Assignment:
Assessment- Part A: Facility Critique
NB Students are expected to hand in assignment work by the due date. Failure to do so will incur a penalty of 5% per day late. In the case of sickness or accident a medical certificate will be required to obtain an extension to complete set assignments.
Students will be required to select a sport, leisure or recreation facility upon which to base a case study. Once the facility has provided permission, students will undertake a site visit(s) whereupon data for the case study will be collected. It may be necessary to interview members of staff, as well as gathering information from documents that the facility has on hand or on -line, or more broadly from the media/local council etc. This is designed to be a more applied assignment rather than a theoretically based assignment. Having said that, there is a need to investigate the facility from a broad theoretical standpoint as applying to each of the areas below.
The case study should include:
a) A description (audit) of the facility and its management;
b) A critical analysis (i.e., ‘the good, the bad, and the ugly' of the facility and its management);
c) Recommendations/solutions (i.e., to solve/reduce the problems/weaknesses you identify in the critical analysis); and
d) A reference list (to support your critical analysis and recommendations/solutions)
The case study should identify those issues noted in the following major headings (in bold) and ascertain whether these areas are required to be explored. The contents of each heading are guides, rather than aspects that must be covered.
Introduction & nature of facility
• spectator facilities
• participative facilities
• natural facilities
• multi-use facilities
Design & construction
• needs assessment
• physical layout, construction & renovation
• environment/location
• ownership/management
Strategy & structure
• scope & stakeholders
• situation audit & competitive analysis
• customers (major tenants, events, vendors, performers, corporate hospitality, etc.)
• organisational structure/staffing/human resources
Marketing & quality
• quality service systems
• positioning
• marketing communications
• public relations
• pricing
• advertising & promotions
• merchandise & licensing
• memberships & tickets
• responding to the market
• information systems
• market research
• attracting and servicing sponsors
Programming
• customer types (e.g., active versus passive, individual versus group)

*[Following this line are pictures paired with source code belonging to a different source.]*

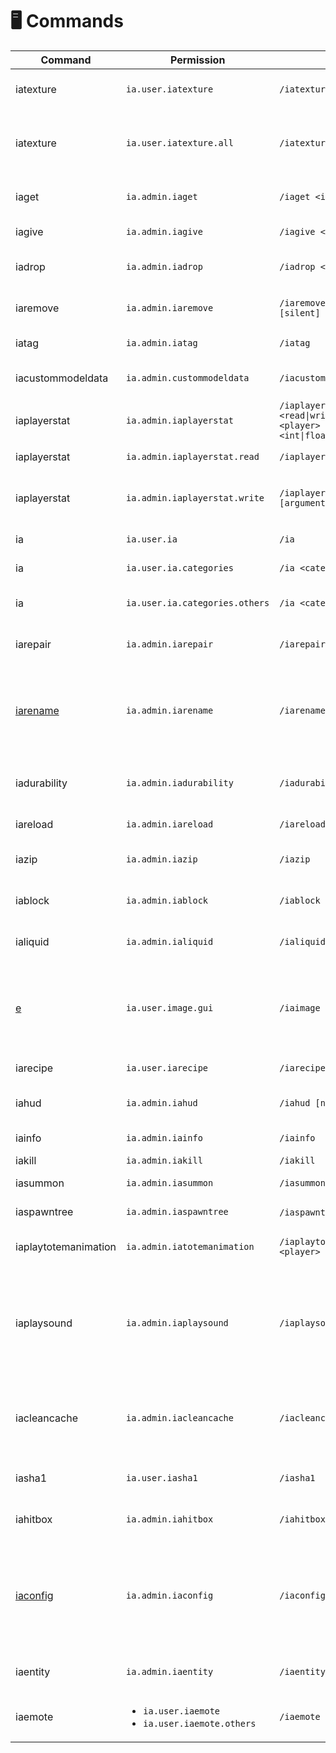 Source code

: # 🖥 Commands

| Command                 | Permission                                                                                 | Usage                                                                                                 | Description                                                                                                                        |
| ----------------------- | ------------------------------------------------------------------------------------------ | ----------------------------------------------------------------------------------------------------- | ---------------------------------------------------------------------------------------------------------------------------------- |
| iatexture               | `ia.user.iatexture`                                                                        | `/iatexture`                                                                                          | Force the client to reload resourcepack                                                                                            |
| iatexture               | `ia.user.iatexture.all`                                                                    | `/iatexture [all\|player]`                                                                            | Force the client to reload resourcepack (a player or everyone)                                                                     |
| iaget                   | `ia.admin.iaget`                                                                           | `/iaget <item> [amount]`                                                                              | Get custom item by namespaced id or by id                                                                                          |
| iagive                  | `ia.admin.iagive`                                                                          | `/iagive <item> [amount] [silent]`                                                                    | Give custom item to player                                                                                                         |
| iadrop                  | `ia.admin.iadrop`                                                                          | `/iadrop <item> [amount]`                                                                             | Drop custom item at coords or at player location                                                                                   |
| iaremove                | `ia.admin.iaremove`                                                                        | `/iaremove <item> [amount] [silent]`                                                                  | Remove custom item from player inventory                                                                                           |
| iatag                   | `ia.admin.iatag`                                                                           | `/iatag`                                                                                              | Shows custom item debug info                                                                                                       |
| iacustommodeldata       | `ia.admin.custommodeldata`                                                                 | `/iacustommodeldata`                                                                                  | Shows custom item CustomModelData                                                                                                  |
| iaplayerstat            | `ia.admin.iaplayerstat`                                                                    | `/iaplayerstat <read\|write\|increment\|decrement> <player> <attribute> <int\|float\|string> [value]` | Access the command                                                                                                                 |
| iaplayerstat            | `ia.admin.iaplayerstat.read`                                                               | `/iaplayerstat <read> [arguments]`                                                                    | Reads a custom player stat value                                                                                                   |
| iaplayerstat            | `ia.admin.iaplayerstat.write`                                                              | `/iaplayerstat <write> [arguments]`                                                                   | Set a custom player stat (and update HUD) value                                                                                    |
| ia                      | `ia.user.ia`                                                                               | `/ia`                                                                                                 | Opens items list GUI                                                                                                               |
| ia                      | `ia.user.ia.categories`                                                                    | `/ia <category>`                                                                                      | Opens an items category GUI                                                                                                        |
| ia                      | `ia.user.ia.categories.others`                                                             | `/ia <category> [player]`                                                                             | Opens an items category GUI to other users                                                                                         |
| iarepair                | `ia.admin.iarepair`                                                                        | `/iarepair`                                                                                           | Repairs current item (vanilla or custom)                                                                                           |
| [iarename](iarename.md) | `ia.admin.iarename`                                                                        | `/iarename <name>`                                                                                    | Rename current item (vanilla or custom). Supports emojis (font\_images) and ItemsAdder text-effects.                               |
| iadurability            | `ia.admin.iadurability`                                                                    | `/iadurability`                                                                                       | Modify durability of current item (vanilla or custom)                                                                              |
| iareload                | `ia.admin.iareload`                                                                        | `/iareload`                                                                                           | Reloads configuration files                                                                                                        |
| iazip                   | `ia.admin.iazip`                                                                           | `/iazip`                                                                                              | Executes /iareload and generates pack file                                                                                         |
| iablock                 | `ia.admin.iablock`                                                                         | `/iablock`                                                                                            | Show info about block you're looking at                                                                                            |
| ialiquid                | `ia.admin.ialiquid`                                                                        | `/ialiquid [x] [y] [z]`                                                                               | Show info about liquid you're looking at                                                                                           |
| [e](iaimage.md)         | `ia.user.image.gui`                                                                        | `/iaimage`                                                                                            | Show list of font images (emojis, huds...). Can also be used to send messages with emojis autocomplete.                            |
| iarecipe                | `ia.user.iarecipe`                                                                         | `/iarecipe [item]`                                                                                    | Show item recipe GUI                                                                                                               |
| iahud                   | `ia.admin.iahud`                                                                           | `/iahud [name]`                                                                                       | Force show/hide a HUD manually by namespaced id                                                                                    |
| iainfo                  | `ia.admin.iainfo`                                                                          | `/iainfo`                                                                                             | Shows info about the plugin                                                                                                        |
| iakill                  | `ia.admin.iakill`                                                                          | `/iakill`                                                                                             | Kills custom mobs                                                                                                                  |
| iasummon                | `ia.admin.iasummon`                                                                        | `/iasummon [amount]`                                                                                  | Summons custom mobs                                                                                                                |
| iaspawntree             | `ia.admin.iaspawntree`                                                                     | `/iaspawntree` \<tree>                                                                                | Spawns a custom tree                                                                                                               |
| iaplaytotemanimation    | `ia.admin.iatotemanimation`                                                                | `/iaplaytotemanimation <totem> <player>`                                                              | Shows a Totem Of Undying animation                                                                                                 |
| iaplaysound             | `ia.admin.iaplaysound`                                                                     | `/iaplaysound <sound> <player>`                                                                       | <p>Play itemsadder sounds. <br>Useful in console since vanilla /playsound is bugged in console.</p>                                |
| iacleancache            | `ia.admin.iacleancache`                                                                    | `/iacleancache`                                                                                       | Cleans unused IDs from cache to allow them to be used by future added blocks / items.                                              |
| iasha1                  | `ia.user.iasha1`                                                                           | `/iasha1`                                                                                             | Calculates sha1 of the current resourcepack.                                                                                       |
| iahitbox                | `ia.admin.iahitbox`                                                                        | `/iahitbox`                                                                                           | Shows the hitbox of placed furnitures.                                                                                             |
| [iaconfig](iaconfig.md) | `ia.admin.iaconfig`                                                                        | `/iaconfig`                                                                                           | <p>Main command to execute some operations on the plugin configurations.<br>Read <a href="iaconfig.md">here</a> for more info.</p> |
| iaentity                | `ia.admin.iaentity`                                                                        | `/iaentity`                                                                                           | Main command to manage custom entities.                                                                                            |
| iaemote                 | <ul><li><code>ia.user.iaemote</code></li><li><code>ia.user.iaemote.others</code></li></ul> | `/iaemote <emote> [player]`                                                                           | Play custom player animation.                                                                                                      |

• providing space versus providing activities
• equity & social justice
• linking programming to needs
• linking programming to staffing
• programming practicalities
• challenges of innovative programming
• scheduling
• balancing tenant needs
• fixtures & tournaments
• scheduling staff
• booking organisations and events
• booking performers
Logistics
• capacity planning & demand forecasting
• supply chain management
• procurement
• staging
• performance needs
• media
• venues
• set-up and removal
• temporary venues
• transport
• communication networks
• queuing and flow control
• contingency planning
Operations
• security
• emergency & medical
• box office/ticketing/reception
• registration & accreditation
• media relations
• cleaning & maintenance
• catering & hospitality
• information technology
• purchasing
Evaluation (i.e., by the facility - not YOU)
• measuring performance
• links to strategies and objectives
• service quality
• customer satisfaction
• benchmarking
• analysing impacts
• reporting
Assessment - Part B: Facility Future Plan
Students will support their facility critique through assessing the future planning and design approaches towards their chosen facility. Development of the feasibility and/or design process associated with a sport facility will be undertaken.
Taking the considerations from the facility critique, the current options provided within the chosen facility and future opportunities/development for this particular facility need to be addressed. Focussing on the same facility you have audited in Part A, this part of the paper reviews the feasibility and design attributes applicable to the future development of the facility.
The audit (Part A) explains what the facility currently is; the future plan (Part B) explains what the facility could develop into. Take at least a 5 to 10 year ‘into the future' viewpoint.
Information can be obtained from the selected readings list, lectures, and from newspapers, magazines, local councils, facility managers, annual reports, planning documents etc.